Philosopher dans la classe de Mme Sophie
Samuel: Manon, pourquoi faites-vous de la philosophie en 6e année alors que nous, en 4e, nous n’en faisons pas?
Manon: Parce que notre enseignante, Mme Sophie, a suivi une formation en Philosophie pour enfants. Elle a décidé de nous faire philosopher cette année.
Samuel: Papa souhaiterait que je sois dans la classe de Mme Sophie pour faire de la philosophie. Il dit que ça va m’aider à penser. Je ne comprends pas trop ce qu’il veut dire. Penser, c’est comme respirer. On n’a pas besoin d’un cours pour apprendre à respirer.
Manon: Je ne suis pas d’accord. Dans mon cours de flûte, Mme Christine nous montre des techniques de respiration. M. Derek, au gymnase, nous montre aussi des techniques de respiration lorsqu’on fait du yoga… C’est la même chose pour la pensée. On peut apprendre à mieux penser. Samuel: À l’aide de la philosophie? Manon: À l’aide de toutes les matières scolaires, mais la philosophie apporte une façon particulière de réfléchir. Samuel: Ah oui? C’est quoi la différence?
Manon: C’est une grande question. Mme Sophie nous a mentionné que beaucoup de philosophes ont essayé de définir ce qu’est la philosophie. Une fois, en classe, on est arrivé ensemble à la conclusion que c’était entre autres ça philosopher… chercher à comprendre le sens des idées et des mots qu’on utilise.
Samuel: Ha ha! Vous n’auriez pas pu simplement utiliser un dictionnaire?

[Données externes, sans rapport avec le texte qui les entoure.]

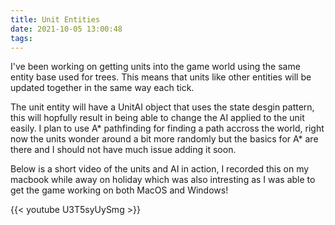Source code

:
 ```yaml
---
title: Unit Entities
date: 2021-10-05 13:00:48
tags: 
---
```

I've been working on getting units into the game world using the same entity base used for trees. This means that units like other entities will be updated 
together in the same way each tick.

The unit entity will have a UnitAI object that uses the state desgin pattern, this will hopfully result in being able to change the AI applied to the unit easily.
I plan to use A* pathfinding for finding a path accross the world, right now the units wonder around a bit more randomly but the basics for A* are there and I 
should not have much issue adding it soon. 

Below is a short video of the units and AI in action, I recorded this on my macbook while away on holiday which was also intresting as I was able to get the game
working on both MacOS and Windows!

{{< youtube U3T5syUySmg >}}
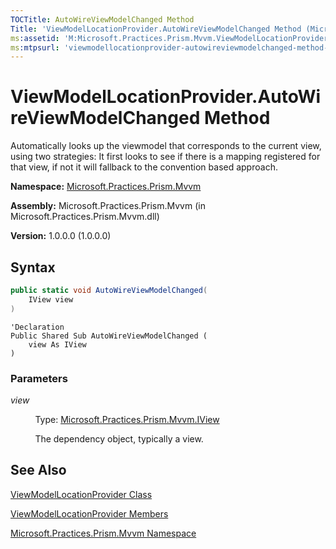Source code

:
 ```yaml
---
TOCTitle: AutoWireViewModelChanged Method
Title: 'ViewModelLocationProvider.AutoWireViewModelChanged Method (Microsoft.Practices.Prism.Mvvm)'
ms:assetid: 'M:Microsoft.Practices.Prism.Mvvm.ViewModelLocationProvider.AutoWireViewModelChanged(Microsoft.Practices.Prism.Mvvm.IView)'
ms:mtpsurl: 'viewmodellocationprovider-autowireviewmodelchanged-method-mspp-mvvm.md'
---
```


# ViewModelLocationProvider.AutoWireViewModelChanged Method

Automatically looks up the viewmodel that corresponds to the current view, using two strategies: It first looks to see if there is a mapping registered for that view, if not it will fallback to the convention based approach.

**Namespace:** [Microsoft.Practices.Prism.Mvvm](/patterns-practices/reference/mspp-mvvm-namespace)

**Assembly:** Microsoft.Practices.Prism.Mvvm (in Microsoft.Practices.Prism.Mvvm.dll)

**Version:** 1.0.0.0 (1.0.0.0)

## Syntax
```C#
public static void AutoWireViewModelChanged(
	IView view
)
```

```VB
'Declaration
Public Shared Sub AutoWireViewModelChanged ( 
	view As IView
)
```

### Parameters

*view*

&nbsp;&nbsp;&nbsp;&nbsp;&nbsp;&nbsp;&nbsp;&nbsp;&nbsp;&nbsp;Type: [Microsoft.Practices.Prism.Mvvm.IView](/patterns-practices/reference/mspp-mvvm-namespace.iview)

&nbsp;&nbsp;&nbsp;&nbsp;&nbsp;&nbsp;&nbsp;&nbsp;&nbsp;&nbsp;The dependency object, typically a view.

## See Also

[ViewModelLocationProvider Class](/patterns-practices/reference/viewmodellocationprovider-class-mspp-mvvm)

[ViewModelLocationProvider Members](/patterns-practices/reference/viewmodellocationprovider-class-mspp-mvvm_members)

[Microsoft.Practices.Prism.Mvvm Namespace](/patterns-practices/reference/mspp-mvvm-namespace)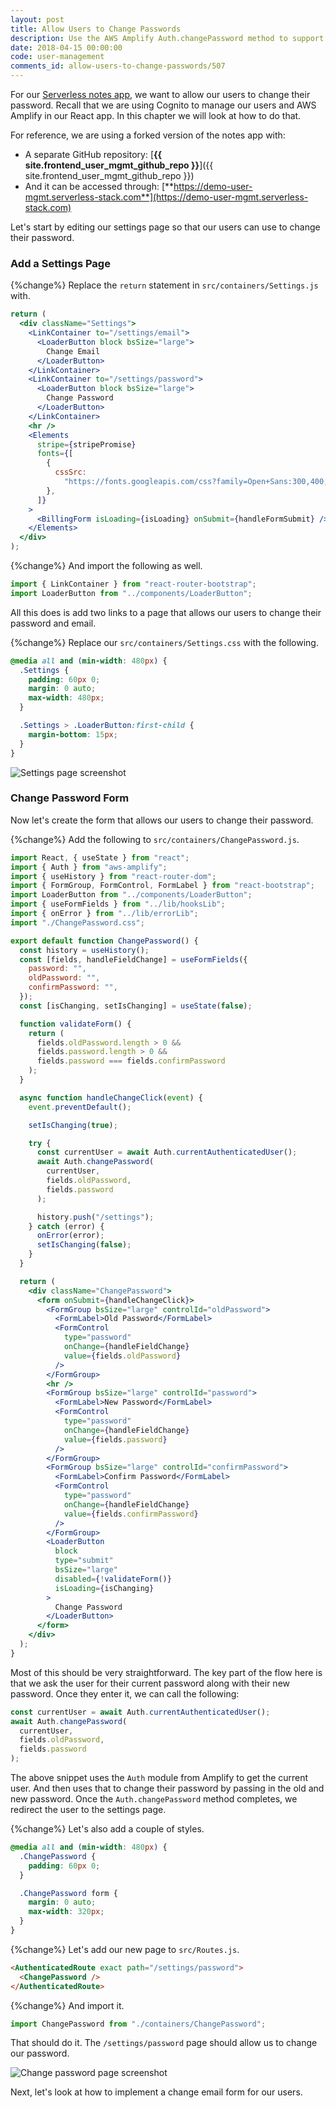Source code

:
 ```yaml
---
layout: post
title: Allow Users to Change Passwords
description: Use the AWS Amplify Auth.changePassword method to support change password functionality in our Serverless React app. This triggers Cognito to help our users change their password.
date: 2018-04-15 00:00:00
code: user-management
comments_id: allow-users-to-change-passwords/507
---
```


For our [Serverless notes app](https://demo.serverless-stack.com), we want to allow our users to change their password. Recall that we are using Cognito to manage our users and AWS Amplify in our React app. In this chapter we will look at how to do that.

For reference, we are using a forked version of the notes app with:

- A separate GitHub repository: [**{{ site.frontend_user_mgmt_github_repo }}**]({{ site.frontend_user_mgmt_github_repo }})
- And it can be accessed through: [**https://demo-user-mgmt.serverless-stack.com**](https://demo-user-mgmt.serverless-stack.com)

Let's start by editing our settings page so that our users can use to change their password.

### Add a Settings Page

{%change%} Replace the `return` statement in `src/containers/Settings.js` with.

``` jsx
return (
  <div className="Settings">
    <LinkContainer to="/settings/email">
      <LoaderButton block bsSize="large">
        Change Email
      </LoaderButton>
    </LinkContainer>
    <LinkContainer to="/settings/password">
      <LoaderButton block bsSize="large">
        Change Password
      </LoaderButton>
    </LinkContainer>
    <hr />
    <Elements
      stripe={stripePromise}
      fonts={[
        {
          cssSrc:
            "https://fonts.googleapis.com/css?family=Open+Sans:300,400,600,700,800",
        },
      ]}
    >
      <BillingForm isLoading={isLoading} onSubmit={handleFormSubmit} />
    </Elements>
  </div>
);
```

{%change%} And import the following as well.

``` jsx
import { LinkContainer } from "react-router-bootstrap";
import LoaderButton from "../components/LoaderButton";
```

All this does is add two links to a page that allows our users to change their password and email.

{%change%} Replace our `src/containers/Settings.css` with the following.

``` css
@media all and (min-width: 480px) {
  .Settings {
    padding: 60px 0;
    margin: 0 auto;
    max-width: 480px;
  }

  .Settings > .LoaderButton:first-child {
    margin-bottom: 15px;
  }
}
```

![Settings page screenshot](/assets/user-management/settings-page.png)

### Change Password Form

Now let's create the form that allows our users to change their password. 

{%change%} Add the following to `src/containers/ChangePassword.js`.

``` jsx
import React, { useState } from "react";
import { Auth } from "aws-amplify";
import { useHistory } from "react-router-dom";
import { FormGroup, FormControl, FormLabel } from "react-bootstrap";
import LoaderButton from "../components/LoaderButton";
import { useFormFields } from "../lib/hooksLib";
import { onError } from "../lib/errorLib";
import "./ChangePassword.css";

export default function ChangePassword() {
  const history = useHistory();
  const [fields, handleFieldChange] = useFormFields({
    password: "",
    oldPassword: "",
    confirmPassword: "",
  });
  const [isChanging, setIsChanging] = useState(false);

  function validateForm() {
    return (
      fields.oldPassword.length > 0 &&
      fields.password.length > 0 &&
      fields.password === fields.confirmPassword
    );
  }

  async function handleChangeClick(event) {
    event.preventDefault();

    setIsChanging(true);

    try {
      const currentUser = await Auth.currentAuthenticatedUser();
      await Auth.changePassword(
        currentUser,
        fields.oldPassword,
        fields.password
      );

      history.push("/settings");
    } catch (error) {
      onError(error);
      setIsChanging(false);
    }
  }

  return (
    <div className="ChangePassword">
      <form onSubmit={handleChangeClick}>
        <FormGroup bsSize="large" controlId="oldPassword">
          <FormLabel>Old Password</FormLabel>
          <FormControl
            type="password"
            onChange={handleFieldChange}
            value={fields.oldPassword}
          />
        </FormGroup>
        <hr />
        <FormGroup bsSize="large" controlId="password">
          <FormLabel>New Password</FormLabel>
          <FormControl
            type="password"
            onChange={handleFieldChange}
            value={fields.password}
          />
        </FormGroup>
        <FormGroup bsSize="large" controlId="confirmPassword">
          <FormLabel>Confirm Password</FormLabel>
          <FormControl
            type="password"
            onChange={handleFieldChange}
            value={fields.confirmPassword}
          />
        </FormGroup>
        <LoaderButton
          block
          type="submit"
          bsSize="large"
          disabled={!validateForm()}
          isLoading={isChanging}
        >
          Change Password
        </LoaderButton>
      </form>
    </div>
  );
}
```

Most of this should be very straightforward. The key part of the flow here is that we ask the user for their current password along with their new password. Once they enter it, we can call the following:

``` jsx
const currentUser = await Auth.currentAuthenticatedUser();
await Auth.changePassword(
  currentUser,
  fields.oldPassword,
  fields.password
);
```

The above snippet uses the `Auth` module from Amplify to get the current user. And then uses that to change their password by passing in the old and new password. Once the `Auth.changePassword` method completes, we redirect the user to the settings page.

{%change%} Let's also add a couple of styles.

``` css
@media all and (min-width: 480px) {
  .ChangePassword {
    padding: 60px 0;
  }

  .ChangePassword form {
    margin: 0 auto;
    max-width: 320px;
  }
}
```

{%change%} Let's add our new page to `src/Routes.js`.

``` html
<AuthenticatedRoute exact path="/settings/password">
  <ChangePassword />
</AuthenticatedRoute>
```

{%change%} And import it.

``` jsx
import ChangePassword from "./containers/ChangePassword";
```

That should do it. The `/settings/password` page should allow us to change our password.

![Change password page screenshot](/assets/user-management/change-password-page.png)

Next, let's look at how to implement a change email form for our users.
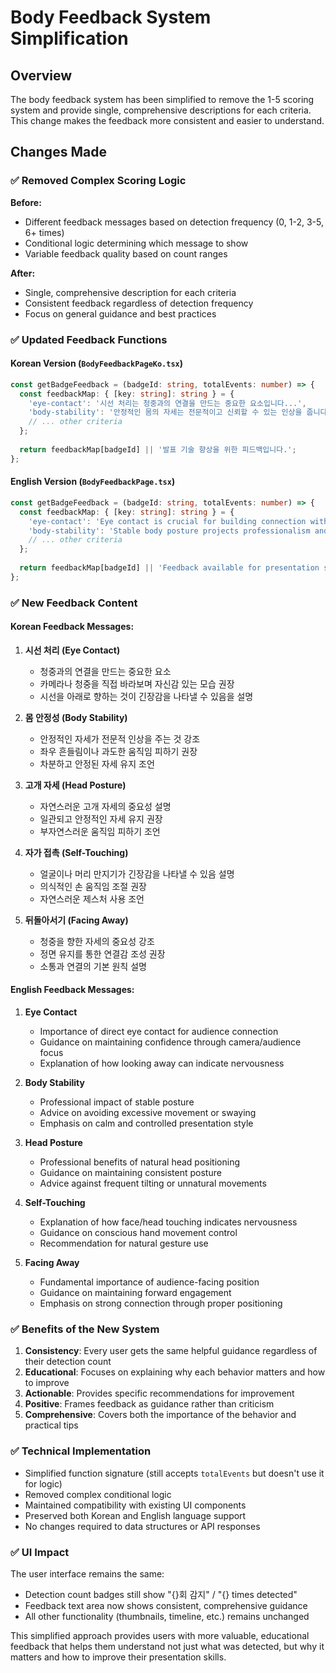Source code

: # Body Feedback System Simplification

## Overview

The body feedback system has been simplified to remove the 1-5 scoring system and provide single, comprehensive descriptions for each criteria. This change makes the feedback more consistent and easier to understand.

## Changes Made

### ✅ **Removed Complex Scoring Logic**

**Before:**
- Different feedback messages based on detection frequency (0, 1-2, 3-5, 6+ times)
- Conditional logic determining which message to show
- Variable feedback quality based on count ranges

**After:**
- Single, comprehensive description for each criteria
- Consistent feedback regardless of detection frequency
- Focus on general guidance and best practices

### ✅ **Updated Feedback Functions**

#### Korean Version (`BodyFeedbackPageKo.tsx`)
```typescript
const getBadgeFeedback = (badgeId: string, totalEvents: number) => {
  const feedbackMap: { [key: string]: string } = {
    'eye-contact': '시선 처리는 청중과의 연결을 만드는 중요한 요소입니다...',
    'body-stability': '안정적인 몸의 자세는 전문적이고 신뢰할 수 있는 인상을 줍니다...',
    // ... other criteria
  };
  
  return feedbackMap[badgeId] || '발표 기술 향상을 위한 피드백입니다.';
};
```

#### English Version (`BodyFeedbackPage.tsx`)
```typescript
const getBadgeFeedback = (badgeId: string, totalEvents: number) => {
  const feedbackMap: { [key: string]: string } = {
    'eye-contact': 'Eye contact is crucial for building connection with your audience...',
    'body-stability': 'Stable body posture projects professionalism and trustworthiness...',
    // ... other criteria
  };
  
  return feedbackMap[badgeId] || 'Feedback available for presentation skill improvement.';
};
```

### ✅ **New Feedback Content**

#### Korean Feedback Messages:

1. **시선 처리 (Eye Contact)**
   - 청중과의 연결을 만드는 중요한 요소
   - 카메라나 청중을 직접 바라보며 자신감 있는 모습 권장
   - 시선을 아래로 향하는 것이 긴장감을 나타낼 수 있음을 설명

2. **몸 안정성 (Body Stability)**
   - 안정적인 자세가 전문적 인상을 주는 것 강조
   - 좌우 흔들림이나 과도한 움직임 피하기 권장
   - 차분하고 안정된 자세 유지 조언

3. **고개 자세 (Head Posture)**
   - 자연스러운 고개 자세의 중요성 설명
   - 일관되고 안정적인 자세 유지 권장
   - 부자연스러운 움직임 피하기 조언

4. **자가 접촉 (Self-Touching)**
   - 얼굴이나 머리 만지기가 긴장감을 나타낼 수 있음 설명
   - 의식적인 손 움직임 조절 권장
   - 자연스러운 제스처 사용 조언

5. **뒤돌아서기 (Facing Away)**
   - 청중을 향한 자세의 중요성 강조
   - 정면 유지를 통한 연결감 조성 권장
   - 소통과 연결의 기본 원칙 설명

#### English Feedback Messages:

1. **Eye Contact**
   - Importance of direct eye contact for audience connection
   - Guidance on maintaining confidence through camera/audience focus
   - Explanation of how looking away can indicate nervousness

2. **Body Stability**
   - Professional impact of stable posture
   - Advice on avoiding excessive movement or swaying
   - Emphasis on calm and controlled presentation style

3. **Head Posture**
   - Professional benefits of natural head positioning
   - Guidance on maintaining consistent posture
   - Advice against frequent tilting or unnatural movements

4. **Self-Touching**
   - Explanation of how face/head touching indicates nervousness
   - Guidance on conscious hand movement control
   - Recommendation for natural gesture use

5. **Facing Away**
   - Fundamental importance of audience-facing position
   - Guidance on maintaining forward engagement
   - Emphasis on strong connection through proper positioning

### ✅ **Benefits of the New System**

1. **Consistency**: Every user gets the same helpful guidance regardless of their detection count
2. **Educational**: Focuses on explaining why each behavior matters and how to improve
3. **Actionable**: Provides specific recommendations for improvement
4. **Positive**: Frames feedback as guidance rather than criticism
5. **Comprehensive**: Covers both the importance of the behavior and practical tips

### ✅ **Technical Implementation**

- Simplified function signature (still accepts `totalEvents` but doesn't use it for logic)
- Removed complex conditional logic
- Maintained compatibility with existing UI components
- Preserved both Korean and English language support
- No changes required to data structures or API responses

### ✅ **UI Impact**

The user interface remains the same:
- Detection count badges still show "{}회 감지" / "{} times detected"
- Feedback text area now shows consistent, comprehensive guidance
- All other functionality (thumbnails, timeline, etc.) remains unchanged

This simplified approach provides users with more valuable, educational feedback that helps them understand not just what was detected, but why it matters and how to improve their presentation skills.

Manon: Si tu veux des réponses, tu peux regarder dans le dictionnaire ou dans des encyclopédies. Mais quand on fait de la philosophie, c’est plutôt la recherche qui est importante.
Samuel: C’est comme quand maman dit que le voyage est aussi important que la destination? Manon: Exactement! Samuel: Donc, dans votre cours de philosophie,
vous jouez à inventer des définitions?
Manon: Pas vraiment. J’ai écrit une belle citation dans mon cahier. Je crois qu’elle va t’aider à comprendre. Mme Sophie nous a parlé du philosophe québécois Michel Sasseville qui pense que faire de la philosophie en classe, c’est participer à la création d’un monde commun, «habité par ceux et celles qui, vivant une expérience, peuvent comprendre ce qu’ils vivent. Comprenant ce qu’ils vivent, ils peuvent partager ce qu’ils comprennent. Et partageant ce qu’ils comprennent, peuvent s’entendre sur ce qu’ils partagent».
Samuel: Wow! C’est précisément ce qui me tracasse toujours! Comment est-ce que je peux être certain que ce que je comprends est la bonne façon de comprendre. Des fois, avec mon ami Mathieu, on a de longues discussions et on ne s’entend pas sur qui a raison et qui a tort.
Manon: Dans les années 1970, le philosophe américain Matthew Lipman (19222010) a pensé créer un programme de philosophie exprès pour les enfants. Il a pensé qu’il fallait mettre en place, en classe, une communauté de recherche philosophique où les enfants pourraient apprendre à penser par et pour eux-mêmes, tout en collaborant avec les autres.
Samuel: Génial! Comme ça, on peut savoir qui a raison…
Manon: Pas nécessairement. Une communauté de recherche, ce n’est pas un débat. C’est plutôt un dialogue, une délibération. Tu vois, le but n’est pas de convaincre, mais de tout simplement chercher la meilleure réponse ou la meilleure compréhension ou la meilleure question à se poser… en attendant d’en trouver une meilleure.
Samuel: Donc, on peut dire ce qu’on pense vraiment?
Manon: Si c’est fait avec respect, absolument. C’est la recherche de sens qui est importante. Il faut donc creuser à fond les idées qu’on a en nous.
Samuel: J’ai trop hâte de philosopher!